Let Korean people alone!
(editorial)
 
On July 27, we join the Korean people in marking the 50th anniversary of the armistice that ended the Korean War—the war in which Korean workers and farmers dealt U.S. imperialism its first military defeat.

For half a century since then, the U.S. invaders have rejected the DPRK’s repeated proposals to negotiate a peace treaty. This fact alone testifies to Washington’s unceasing military, economic, and political efforts to maintain the unjust division of Korea and to roll back the gains of its socialist revolution.

Most recently, the U.S. government has announced plans to redeploy its 2nd Infantry Division from the Demilitarized Zone separating the two halves of Korea to bases 75 miles to the south. The purpose of this action is ominously clear: in the event of an imperialist assault on the DPRK, the U.S. rulers want their troops out of range of its army’s defensive artillery.

Washington has also enlisted other imperialist governments, as well as the UN International Atomic Energy Agency, in its propaganda campaign to deny the DPRK its sovereign right of defense against military attack. The atomic butchers of the Japanese and Korean people in Hiroshima and Nagasaki—the imperial power that leveled north Korea and slaughtered literally millions of Koreans during the 1950-53 war—now has the insolence to accuse the DPRK of being a nuclear threat! Meanwhile, the U.S. Congress has given its blessing to research on nuclear “bunker-buster” bombs aimed at destroying the defenses of the DPRK, Iran, and other sovereign governments and peoples.

Orchestrated by Washington, the imperialist governments are also drafting a pact granting them free reign to engage in high seas piracy by interdicting north Korean and Iranian ships suspected of carrying “banned” weapons technology.

The U.S. rulers, however, will not embark lightly on a military attack on Korea. They have not forgotten their military defeat of 50 years ago, and know the defensive capacities of the DPRK’s armed forces and militias. U.S. military action would also spark explosions of protest among workers, farmers, and youth in south Korea. Millions across the peninsula oppose the presence of the 37,000 U.S. troops, support national reunification, and desire peaceful conditions of life and work.
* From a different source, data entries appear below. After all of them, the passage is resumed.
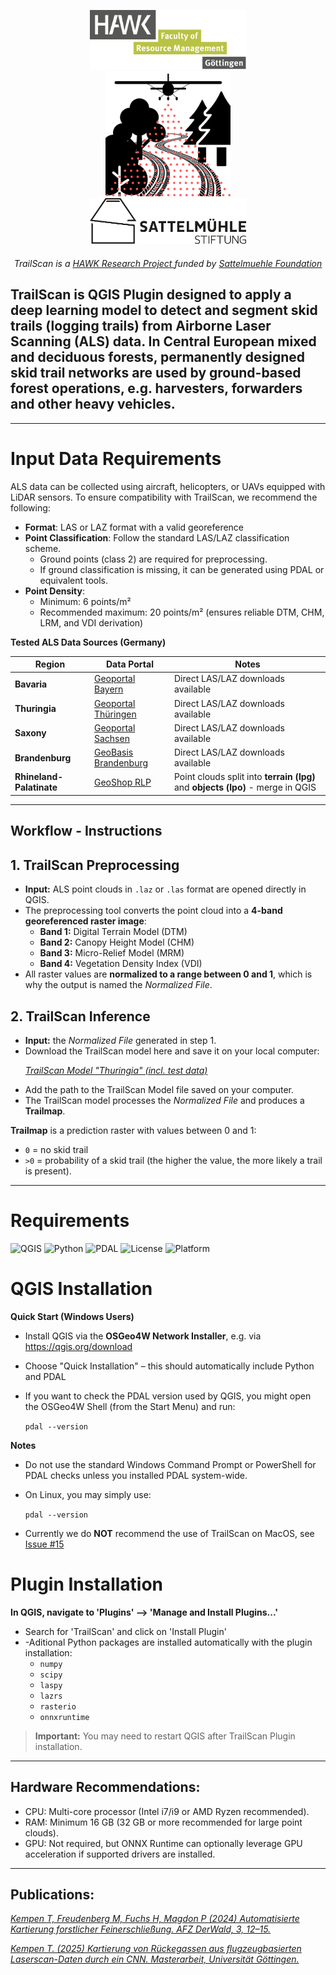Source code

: <p align="center">
  <img src="docs/images/HAWK_Logo.svg" width="250" style="margin:0 100px"/> 
  <img src="Trailscan/TrailScan_Logo.svg" width="200" style="margin:0 100px"/>
  <img src="docs/images/sattelmuehle_sms_logo.jpg" width="250" style="margin:0 100px"/>
</p>

<p align="center" style="margin-top:20px;">
  <em>
    TrailScan is a 
    <a href="https://www.hawk.de/de/forschung/forschungsprojekte/trailscan" target="_blank">
      HAWK Research Project
    </a>
    funded by 
    <a href="https://sattelmuehle-stiftung.org/" target="_blank">
      Sattelmuehle Foundation
    </a>
  </em>
</p>

**TrailScan** is QGIS Plugin designed to apply a deep learning model to **detect and segment skid trails (logging trails)** from Airborne Laser Scanning (ALS) data. In Central European mixed and deciduous forests, permanently designed skid trail networks are used by ground-based forest operations, e.g. harvesters, forwarders and other heavy vehicles. 
---

---
# Input Data Requirements
ALS data can be collected using aircraft, helicopters, or UAVs equipped with LiDAR sensors. To ensure compatibility with TrailScan, we recommend the following:
- **Format**: LAS or LAZ format with a valid georeference
- **Point Classification**: Follow the standard LAS/LAZ classification scheme.
    - Ground points (class 2) are required for preprocessing.
    - If ground classification is missing, it can be generated using PDAL or equivalent tools.
- **Point Density**: 
    - Minimum: 6 points/m²
    - Recommended maximum: 20 points/m² (ensures reliable DTM, CHM, LRM, and VDI derivation)

**Tested ALS Data Sources (Germany)**

| Region                   | Data Portal                                                                                                 | Notes                                                                           |
| ------------------------ | ----------------------------------------------------------------------------------------------------------- | ------------------------------------------------------------------------------- |
| **Bavaria**              | [Geoportal Bayern](https://geodaten.bayern.de/opengeodata/OpenDataDetail.html?pn=laserdaten)                | Direct LAS/LAZ downloads available                                              |
| **Thuringia**            | [Geoportal Thüringen](https://geoportal.thueringen.de/gdi-th/download-offene-geodaten/download-hoehendaten) | Direct LAS/LAZ downloads available                                                |
| **Saxony**               | [Geoportal Sachsen](https://www.geodaten.sachsen.de/downloadbereich-digitale-hoehenmodelle-4851.html)       | Direct LAS/LAZ downloads available                                                  |
| **Brandenburg**          | [GeoBasis Brandenburg](https://data.geobasis-bb.de/geobasis/daten/als/)                                     | Direct LAS/LAZ downloads available                                                           |
| **Rhineland-Palatinate** | [GeoShop RLP](https://lvermgeo.rlp.de/geodaten-geoshop/open-data)                                           | Point clouds split into **terrain (lpg)** and **objects (lpo)** - merge in QGIS |

---

## Workflow - Instructions

## 1. TrailScan Preprocessing

- **Input:** ALS point clouds in `.laz` or `.las` format are opened directly in QGIS.  
- The preprocessing tool converts the point cloud into a **4-band georeferenced raster image**:
  - **Band 1:** Digital Terrain Model (DTM)  
  - **Band 2:** Canopy Height Model (CHM)  
  - **Band 3:** Micro-Relief Model (MRM)  
  - **Band 4:** Vegetation Density Index (VDI)  
- All raster values are **normalized to a range between 0 and 1**, which is why the output is named the *Normalized File*.  

## 2. TrailScan Inference

- **Input:** the *Normalized File* generated in step 1.  
- Download the TrailScan model here and save it on your local computer: 
  <p>
  <em>
    <a href="https://doi.org/10.25625/GEIP6T">
      TrailScan Model "Thuringia" (incl. test data)
    </a>
  </em>
</p>

- Add the path to the TrailScan Model file saved on your computer. 
- The TrailScan model processes the *Normalized File* and produces a **Trailmap**.  

**Trailmap** is a prediction raster with values between 0 and 1:  
- `0` = no skid trail  
- `>0` = probability of a skid trail (the higher the value, the more likely a trail is present).  

---

# Requirements

![QGIS](https://img.shields.io/badge/QGIS-3.38%2B-green?logo=qgis)
![Python](https://img.shields.io/badge/Python-3.10%2B-blue?logo=python)
![PDAL](https://img.shields.io/badge/PDAL-2.8.0-orange?logo=pdal)
![License](https://img.shields.io/badge/License-GPL--2.0-red.svg)
![Platform](https://img.shields.io/badge/Platform-Linux%20%7C%20Windows-lightgrey)

# QGIS Installation
**Quick Start (Windows Users)**

- Install QGIS via the **OSGeo4W Network Installer**, e.g. via https://qgis.org/download 
- Choose "Quick Installation" – this should automatically include Python and PDAL
- If you want to check the PDAL version used by QGIS, you might open the OSGeo4W Shell (from the Start Menu) and run:

  `pdal --version`

**Notes**
- Do not use the standard Windows Command Prompt or PowerShell for PDAL checks unless you installed PDAL system-wide.
- On Linux, you may simply use:

  `pdal --version`

- Currently we do **NOT** recommend the use of TrailScan on MacOS, see [Issue #15](https://github.com/GISLAB-HAWK/TrailScan-QGIS-Plugin/issues/15)

# Plugin Installation
**In QGIS, navigate to 'Plugins' -->  'Manage and Install Plugins...'**
- Search for 'TrailScan' and click on 'Install Plugin'
- -Aditional Python packages are installed automatically with the plugin installation:
  - `numpy`
  - `scipy`
  - `laspy`
  - `lazrs`
  - `rasterio`
  - `onnxruntime`

> **Important:** You may need to restart QGIS after TrailScan Plugin installation.

---
## Hardware Recommendations: 

- CPU: Multi-core processor (Intel i7/i9 or AMD Ryzen recommended). 
- RAM: Minimum 16 GB (32 GB or more recommended for large point clouds).  
- GPU: Not required, but ONNX Runtime can optionally leverage GPU acceleration if supported drivers are installed.

---
## Publications: 

<p>
  <em>
    <a href="https://www.researchgate.net/publication/378395450_Automatisierte_Kartierung_forstlicher_Feinerschliessung" target="_blank">
      Kempen T, Freudenberg M, Fuchs H, Magdon P (2024) Automatisierte Kartierung forstlicher Feinerschließung. AFZ DerWald, 3, 12–15.
    </a>
  </em>
</p>

<p>
  <em>
    <a href="https://publikationsserver.hawk.de/receive/hawk_mods_00000314  " target="_blank">
      Kempen T.  (2025) Kartierung von Rückegassen aus flugzeugbasierten Laserscan-Daten durch ein CNN. Masterarbeit, Universität Göttingen.
    </a>
  </em>
</p>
Meanwhile, an increasingly crises-ridden world capitalist system is sharpening Washington’s conflicts with its imperialist rivals and impelling its aggressive military and foreign policy in the Middle East, Asia, Africa, and elsewhere. These policies are a naked extension of the U.S. rulers’ war against workers and farmers on the home front.

But the capitalists’ imposition of speedup and cuts in wages and social entitlements —along with the lynchings and other brutalities carried out by their cops and rightist forces—continue to spark resistance among working people and youth. A decade of ruling-class attacks on workers rights and democratic liberties is running up against some limits, as shown by recent U.S. Supreme Court decisions on affirmative action, the right to privacy, and the rights of the accused. These court rulings register the concern among some in ruling circles that going too far too fast in their assaults could engender dangerous social and political resistance at a time when U.S. capitalism is sailing in rougher and rougher uncharted waters.

Union fighters and youth repelled by the inhuman face of capitalism’s present and future will be open to learning the truth about its past, including working-class battles and anti-imperialist struggles around the world. Like earlier generations, they will be inspired by the example of determination and struggle set by Korea’s workers and peasants for a century and more.

On this historic anniversary, we pledge to continue getting out the truth about the Korean people’s ongoing fight for national reunification and social justice, as well as about Washington’s unending threats and pressures against the DPRK. The demands raised by James P. Cannon—Socialist Workers Party national secretary at the time of the Korean War—in a July 1950 open letter to President Harry Truman and the U.S. Congress remain pressing today:

“Withdraw the American troops and let the Korean people alone!”